Seven years before winning a Minnesota congressional seat, attorney Thomas Schall was arguing a personal injury case in Fargo in 1907. During a lunch recess, he popped into a cigar shop and attempted to light his stogie with a newfangled electric lighter.
He had unknowingly plugged the 110-volt device into 220-volt outlet. The ensuing electrical shock left him blind.
But the sight-stealing mishap was merely one of myriad hardships Schall overcame on his way to Congress. First a Progressive and later a Republican, Schall won five terms in the U.S. House from 1915 to 1925 before unseating U.S. Sen. Magnus Johnson — a popular member of the Farmer-Labor party and the chamber's only Swedish-born member ever.

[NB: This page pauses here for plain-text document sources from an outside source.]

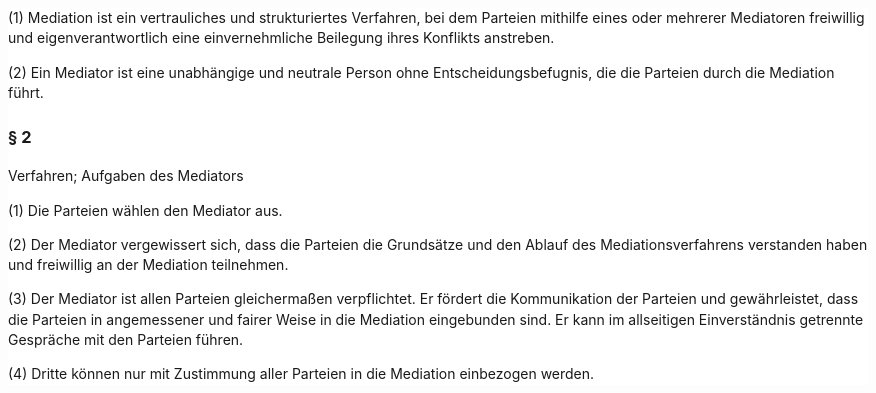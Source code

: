<div class="jurAbsatz">

(1) Mediation ist ein vertrauliches und strukturiertes Verfahren, bei
dem Parteien mithilfe eines oder mehrerer Mediatoren freiwillig und
eigenverantwortlich eine einvernehmliche Beilegung ihres Konflikts
anstreben.

</div>

<div class="jurAbsatz">

(2) Ein Mediator ist eine unabhängige und neutrale Person ohne
Entscheidungsbefugnis, die die Parteien durch die Mediation führt.

</div>

</div>

</div>

</div>

<span id="BJNR157710012BJNE000200000.html"></span>

### § 2  
Verfahren; Aufgaben des Mediators

<div>

<div class="jnhtml">

<div>

<div class="jurAbsatz">

(1) Die Parteien wählen den Mediator aus.

</div>

<div class="jurAbsatz">

(2) Der Mediator vergewissert sich, dass die Parteien die Grundsätze und
den Ablauf des Mediationsverfahrens verstanden haben und freiwillig an
der Mediation teilnehmen.

</div>

<div class="jurAbsatz">

(3) Der Mediator ist allen Parteien gleichermaßen verpflichtet. Er
fördert die Kommunikation der Parteien und gewährleistet, dass die
Parteien in angemessener und fairer Weise in die Mediation eingebunden
sind. Er kann im allseitigen Einverständnis getrennte Gespräche mit den
Parteien führen.

</div>

<div class="jurAbsatz">

(4) Dritte können nur mit Zustimmung aller Parteien in die Mediation
einbezogen werden.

"This blind senator from Minnesota deserves not to be forgotten by those who today share his passions," retired Prof. G. Daniel Harden of Washburn University in Kansas wrote on the Front Porch Republic political science blog. "He believed in freedom for the individual and increasingly saw it endangered by the forces of concentrated power, whether by huge corporations, international banking cabals, or statist politicians."

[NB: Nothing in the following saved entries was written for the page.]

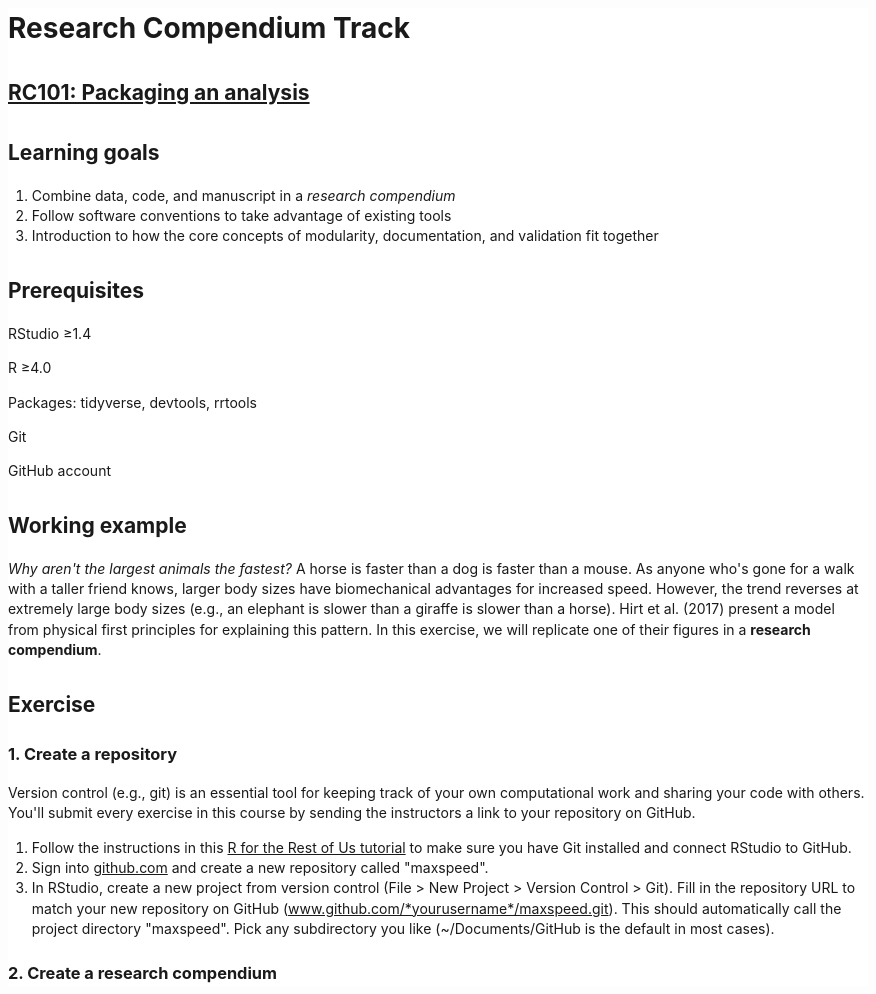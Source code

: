 # Research Compendium Track

## [RC101: Packaging an analysis](RC101.md)

## Learning goals

1.  Combine data, code, and manuscript in a *research compendium*
2.  Follow software conventions to take advantage of existing tools
3.  Introduction to how the core concepts of modularity, documentation, and validation fit together

## Prerequisites

RStudio ≥1.4

R ≥4.0

Packages: tidyverse, devtools, rrtools

Git

GitHub account

## Working example

*Why aren't the largest animals the fastest?* A horse is faster than a dog is faster than a mouse. As anyone who's gone for a walk with a taller friend knows, larger body sizes have biomechanical advantages for increased speed. However, the trend reverses at extremely large body sizes (e.g., an elephant is slower than a giraffe is slower than a horse). Hirt et al. (2017) present a model from physical first principles for explaining this pattern. In this exercise, we will replicate one of their figures in a **research compendium**.

## Exercise

### 1. Create a repository

Version control (e.g., git) is an essential tool for keeping track of your own computational work and sharing your code with others. You'll submit every exercise in this course by sending the instructors a link to your repository on GitHub.

1.  Follow the instructions in this [R for the Rest of Us tutorial](https://rfortherestofus.com/2021/02/how-to-use-git-github-with-r/) to make sure you have Git installed and connect RStudio to GitHub.
2.  Sign into [github.com](http://github.com) and create a new repository called "maxspeed".
3.  In RStudio, create a new project from version control (File \> New Project \> Version Control \> Git). Fill in the repository URL to match your new repository on GitHub (www.github.com/*yourusername*/maxspeed.git). This should automatically call the project directory "maxspeed". Pick any subdirectory you like (\~/Documents/GitHub is the default in most cases).

### 2. Create a research compendium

Born in Reed City, Mich., in 1878, Schall came from a broken family. His father abandoned his wife of 20 years and their three kids in the early 1880s, opting for a warmer climate in Missouri. Schall's suddenly single mother moved the family to tiny Campbell, Minn., near the border with North and South Dakota in 1884. Thomas was 6 and wouldn't start his schooling until he reached 12.
He quickly developed his academic and oratory chops and also was known as a tough boxer and baseball player. He enrolled at Hamline College in St. Paul and started his own laundry service to pay for tuition and books.
After two years at Hamline, he transferred to the University of Minnesota, finishing his degree in 1902, picking up a law degree at the St. Paul College of Law (now Mitchell Hamline School of Law) a few years later. Three years into his successful law career, the lighter accident in Fargo rendered him blind.
Within a year, he and his wife, Margaret, had burned through the money he made in his years working as an attorney. But he neither complained nor considered himself disabled.